--- START ---

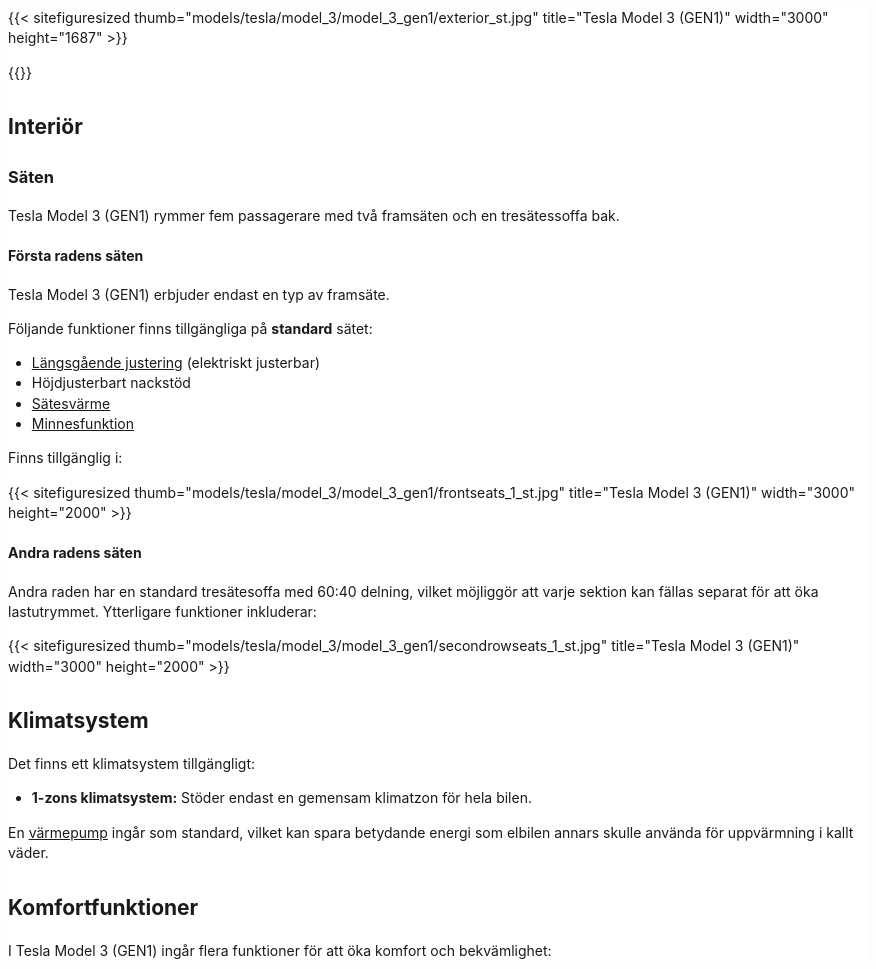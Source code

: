 {{< sitefiguresized thumb="models/tesla/model_3/model_3_gen1/exterior_st.jpg" title="Tesla Model 3 (GEN1)" width="3000" height="1687"  >}}

{{<evkxdisplayaddarticle />}}

<a id="section-interior" style="display: block; position: relative; top: -60px; visibility: hidden;"></a>

## Interiör

### Säten

Tesla Model 3 (GEN1) rymmer fem passagerare med två framsäten och en tresätessoffa bak.

#### Första radens säten

Tesla Model 3 (GEN1) erbjuder endast en typ av framsäte.

Följande funktioner finns tillgängliga på **standard** sätet:
- [Längsgående justering](../../../../technology/seats/adjustment/#fore-and-aft-adjustment) (elektriskt justerbar)
- Höjdjusterbart nackstöd
- [Sätesvärme](../../../../technology/seats/adjustment/#heating)
- [Minnesfunktion](../../../../technology/seats/adjustment/#seat-memory)

Finns tillgänglig i:

{{< sitefiguresized thumb="models/tesla/model_3/model_3_gen1/frontseats_1_st.jpg" title="Tesla Model 3 (GEN1)" width="3000" height="2000"  >}}

#### Andra radens säten

Andra raden har en standard tresätesoffa med 60:40 delning, vilket möjliggör att varje sektion kan fällas separat för att öka lastutrymmet. Ytterligare funktioner inkluderar:

{{< sitefiguresized thumb="models/tesla/model_3/model_3_gen1/secondrowseats_1_st.jpg" title="Tesla Model 3 (GEN1)" width="3000" height="2000"  >}}

<a id="section-climatesystem" style="display: block; position: relative; top: -60px; visibility: hidden;"></a>

## Klimatsystem

Det finns ett klimatsystem tillgängligt:

- **1-zons klimatsystem:** Stöder endast en gemensam klimatzon för hela bilen.

En [värmepump](../../../../technology/hvac/#heat-pump) ingår som standard, vilket kan spara betydande energi som elbilen annars skulle använda för uppvärmning i kallt väder.

<a id="section-comfort" style="display: block; position: relative; top: -60px; visibility: hidden;"></a>

## Komfortfunktioner

I Tesla Model 3 (GEN1) ingår flera funktioner för att öka komfort och bekvämlighet:
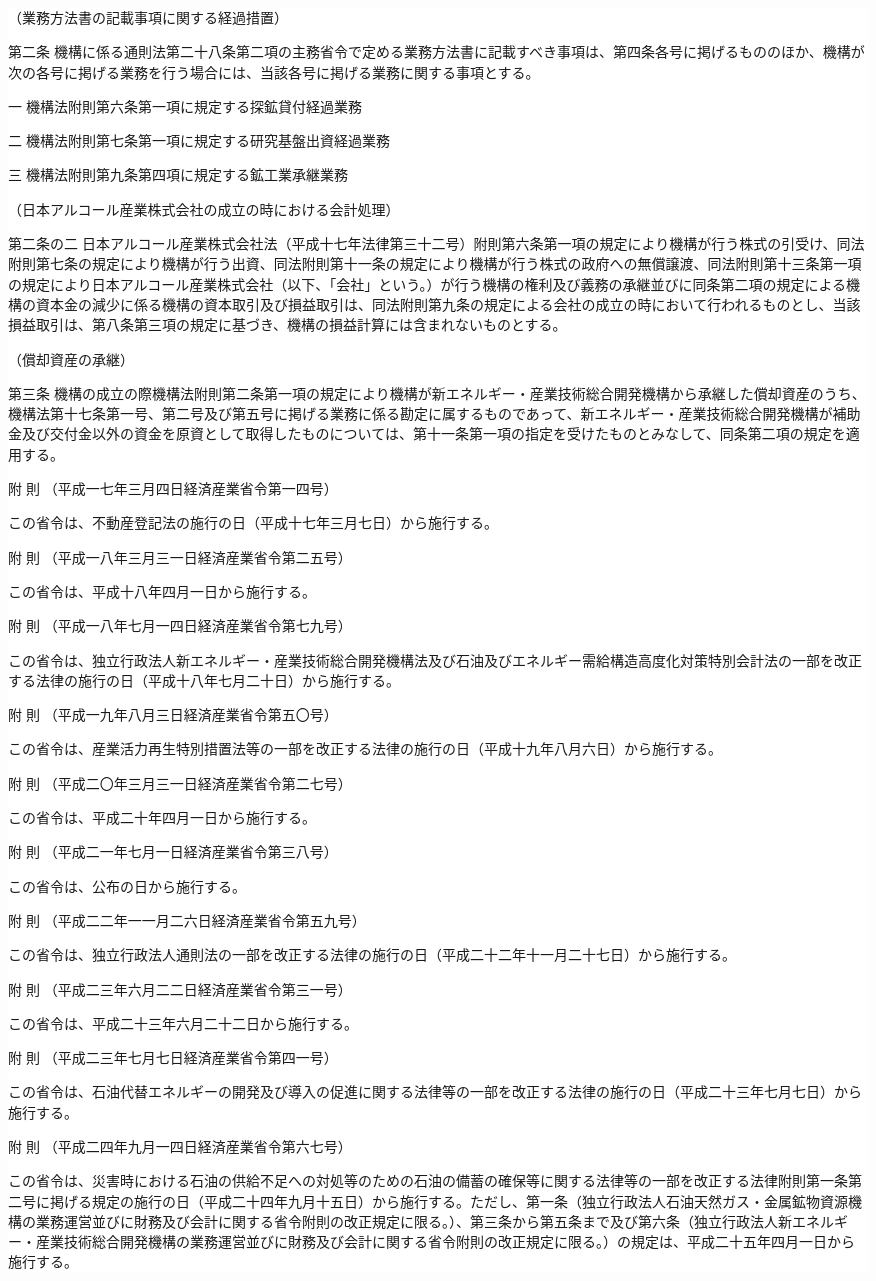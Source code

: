 （業務方法書の記載事項に関する経過措置）

第二条 機構に係る通則法第二十八条第二項の主務省令で定める業務方法書に記載すべき事項は、第四条各号に掲げるもののほか、機構が次の各号に掲げる業務を行う場合には、当該各号に掲げる業務に関する事項とする。

一 機構法附則第六条第一項に規定する探鉱貸付経過業務

二 機構法附則第七条第一項に規定する研究基盤出資経過業務

三 機構法附則第九条第四項に規定する鉱工業承継業務

（日本アルコール産業株式会社の成立の時における会計処理）

第二条の二 日本アルコール産業株式会社法（平成十七年法律第三十二号）附則第六条第一項の規定により機構が行う株式の引受け、同法附則第七条の規定により機構が行う出資、同法附則第十一条の規定により機構が行う株式の政府への無償譲渡、同法附則第十三条第一項の規定により日本アルコール産業株式会社（以下、「会社」という。）が行う機構の権利及び義務の承継並びに同条第二項の規定による機構の資本金の減少に係る機構の資本取引及び損益取引は、同法附則第九条の規定による会社の成立の時において行われるものとし、当該損益取引は、第八条第三項の規定に基づき、機構の損益計算には含まれないものとする。

（償却資産の承継）

第三条 機構の成立の際機構法附則第二条第一項の規定により機構が新エネルギー・産業技術総合開発機構から承継した償却資産のうち、機構法第十七条第一号、第二号及び第五号に掲げる業務に係る勘定に属するものであって、新エネルギー・産業技術総合開発機構が補助金及び交付金以外の資金を原資として取得したものについては、第十一条第一項の指定を受けたものとみなして、同条第二項の規定を適用する。

附 則 （平成一七年三月四日経済産業省令第一四号）

この省令は、不動産登記法の施行の日（平成十七年三月七日）から施行する。

附 則 （平成一八年三月三一日経済産業省令第二五号）

この省令は、平成十八年四月一日から施行する。

附 則 （平成一八年七月一四日経済産業省令第七九号）

この省令は、独立行政法人新エネルギー・産業技術総合開発機構法及び石油及びエネルギー需給構造高度化対策特別会計法の一部を改正する法律の施行の日（平成十八年七月二十日）から施行する。

附 則 （平成一九年八月三日経済産業省令第五〇号）

この省令は、産業活力再生特別措置法等の一部を改正する法律の施行の日（平成十九年八月六日）から施行する。

附 則 （平成二〇年三月三一日経済産業省令第二七号）

この省令は、平成二十年四月一日から施行する。

附 則 （平成二一年七月一日経済産業省令第三八号）

この省令は、公布の日から施行する。

附 則 （平成二二年一一月二六日経済産業省令第五九号）

この省令は、独立行政法人通則法の一部を改正する法律の施行の日（平成二十二年十一月二十七日）から施行する。

附 則 （平成二三年六月二二日経済産業省令第三一号）

この省令は、平成二十三年六月二十二日から施行する。

附 則 （平成二三年七月七日経済産業省令第四一号）

この省令は、石油代替エネルギーの開発及び導入の促進に関する法律等の一部を改正する法律の施行の日（平成二十三年七月七日）から施行する。

附 則 （平成二四年九月一四日経済産業省令第六七号）

この省令は、災害時における石油の供給不足への対処等のための石油の備蓄の確保等に関する法律等の一部を改正する法律附則第一条第二号に掲げる規定の施行の日（平成二十四年九月十五日）から施行する。ただし、第一条（独立行政法人石油天然ガス・金属鉱物資源機構の業務運営並びに財務及び会計に関する省令附則の改正規定に限る。）、第三条から第五条まで及び第六条（独立行政法人新エネルギー・産業技術総合開発機構の業務運営並びに財務及び会計に関する省令附則の改正規定に限る。）の規定は、平成二十五年四月一日から施行する。
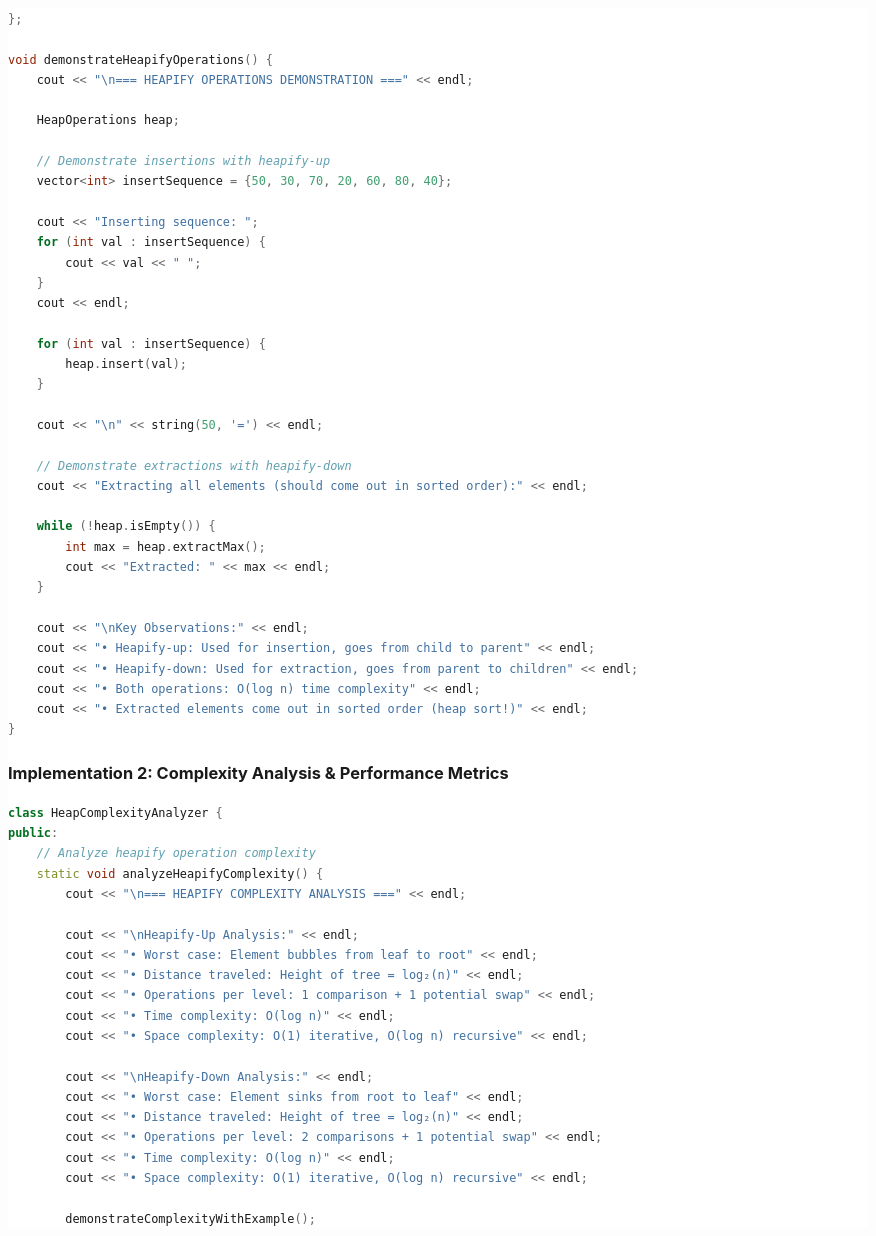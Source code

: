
 ```cpp
};

void demonstrateHeapifyOperations() {
    cout << "\n=== HEAPIFY OPERATIONS DEMONSTRATION ===" << endl;
    
    HeapOperations heap;
    
    // Demonstrate insertions with heapify-up
    vector<int> insertSequence = {50, 30, 70, 20, 60, 80, 40};
    
    cout << "Inserting sequence: ";
    for (int val : insertSequence) {
        cout << val << " ";
    }
    cout << endl;
    
    for (int val : insertSequence) {
        heap.insert(val);
    }
    
    cout << "\n" << string(50, '=') << endl;
    
    // Demonstrate extractions with heapify-down
    cout << "Extracting all elements (should come out in sorted order):" << endl;
    
    while (!heap.isEmpty()) {
        int max = heap.extractMax();
        cout << "Extracted: " << max << endl;
    }
    
    cout << "\nKey Observations:" << endl;
    cout << "• Heapify-up: Used for insertion, goes from child to parent" << endl;
    cout << "• Heapify-down: Used for extraction, goes from parent to children" << endl;
    cout << "• Both operations: O(log n) time complexity" << endl;
    cout << "• Extracted elements come out in sorted order (heap sort!)" << endl;
}
```

### **Implementation 2: Complexity Analysis & Performance Metrics**

```cpp
class HeapComplexityAnalyzer {
public:
    // Analyze heapify operation complexity
    static void analyzeHeapifyComplexity() {
        cout << "\n=== HEAPIFY COMPLEXITY ANALYSIS ===" << endl;
        
        cout << "\nHeapify-Up Analysis:" << endl;
        cout << "• Worst case: Element bubbles from leaf to root" << endl;
        cout << "• Distance traveled: Height of tree = log₂(n)" << endl;
        cout << "• Operations per level: 1 comparison + 1 potential swap" << endl;
        cout << "• Time complexity: O(log n)" << endl;
        cout << "• Space complexity: O(1) iterative, O(log n) recursive" << endl;
        
        cout << "\nHeapify-Down Analysis:" << endl;
        cout << "• Worst case: Element sinks from root to leaf" << endl;
        cout << "• Distance traveled: Height of tree = log₂(n)" << endl;
        cout << "• Operations per level: 2 comparisons + 1 potential swap" << endl;
        cout << "• Time complexity: O(log n)" << endl;
        cout << "• Space complexity: O(1) iterative, O(log n) recursive" << endl;
        
        demonstrateComplexityWithExample();
```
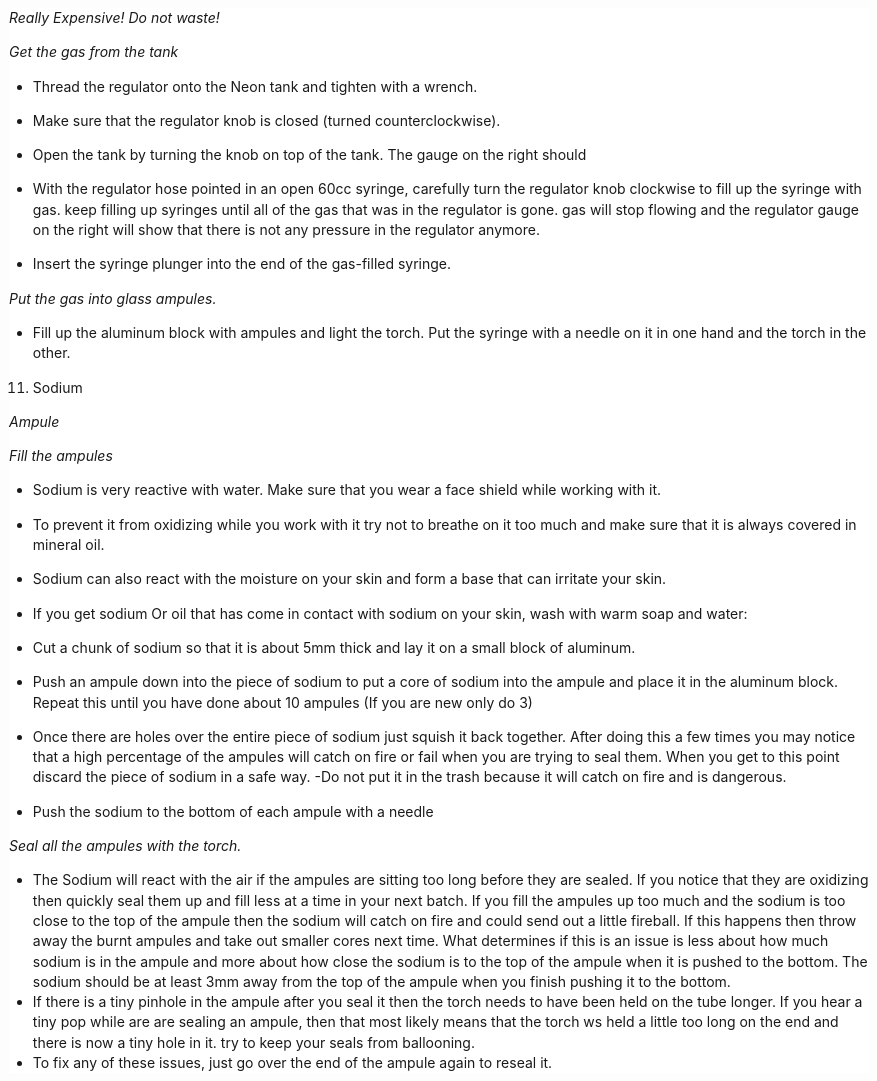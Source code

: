 *Really Expensive! Do not waste!*


*Get the gas from the tank*

- Thread the regulator onto the Neon tank and tighten with a wrench.
- Make sure that the regulator knob is closed (turned counterclockwise).
- Open the tank by turning the knob on top of the tank. The gauge on the right should

 - With the regulator hose pointed in an open 60cc syringe, carefully turn the regulator knob clockwise to fill up the syringe with gas. keep filling up syringes until all of the gas that was in the regulator is gone. gas will stop flowing and the regulator gauge on the right will show that there is not any pressure in the regulator anymore. 
- Insert the syringe plunger into the end of the gas-filled syringe. 

*Put the gas into glass ampules.*

- Fill up the aluminum block with ampules and light the torch. Put the syringe with a needle on it in one hand and the torch in the other. 




11. Sodium

*Ampule*


*Fill the ampules*


- Sodium is very reactive with water. Make sure that you wear a face shield while working with it. 
- To prevent it from oxidizing while you work with it try not to breathe on it too much and make sure that it is always covered in mineral oil. 
- Sodium can also react with the moisture on your skin and form a base that can irritate your skin. 


- If you get sodium Or oil that has come in contact with sodium on your skin, wash with warm soap and water:
- Cut a chunk of sodium so that it is about 5mm thick and lay it on a small block of aluminum.
- Push an ampule down into the piece of sodium to put a core of sodium into the ampule and place it in the aluminum block. Repeat this until you have done about 10 ampules (If you are new only do 3)
- Once there are holes over the entire piece of sodium just squish it back together. After doing this a few times you may notice that a high percentage of the ampules will catch
on fire or fail when you are trying to seal them. When you get to this point discard the piece of sodium in a safe way. 
-Do not put it in the trash because it will catch on fire and
is dangerous.
- Push the sodium to the bottom of each ampule with a needle


*Seal all the ampules with the torch.*


- The Sodium will react with the air if the ampules are sitting too long before they are sealed. If you notice that they are oxidizing then quickly seal them up and fill less at a time in your next batch. If you fill the ampules up too much and the sodium is too close to the top of the ampule then the sodium will catch on fire and could send out a little
fireball. If this happens then throw away the burnt ampules and take out smaller cores next time. What determines if this is an issue is less about how much sodium is in the
ampule and more about how close the sodium is to the top of the ampule when it is pushed to the bottom. The sodium should be at least 3mm away from the top of the
ampule when you finish pushing it to the bottom.
- If there is a tiny pinhole in the ampule after you seal it then the torch needs to have been held on the tube longer. If you hear a tiny pop while are are sealing an ampule, then that most likely means that the torch ws held a little too long on the end and there is now a tiny hole in it. try to keep your seals from ballooning. 
- To fix any of these issues, just go over the end of the ampule again to reseal it.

--- END ---

### Exercise directions
Only exact lines belong in the answer: those from the beginning of the entries above through the line holding "Tesla Model 3 (GEN1) erbjuder", with no pictures.

### Result of the task
Source code

: {{< sitefiguresized thumb="models/tesla/model_3/model_3_gen1/exterior_st.jpg" title="Tesla Model 3 (GEN1)" width="3000" height="1687"  >}}

{{<evkxdisplayaddarticle />}}

<a id="section-interior" style="display: block; position: relative; top: -60px; visibility: hidden;"></a>

## Interiör

### Säten

Tesla Model 3 (GEN1) rymmer fem passagerare med två framsäten och en tresätessoffa bak.

#### Första radens säten

Tesla Model 3 (GEN1) erbjuder endast en typ av framsäte.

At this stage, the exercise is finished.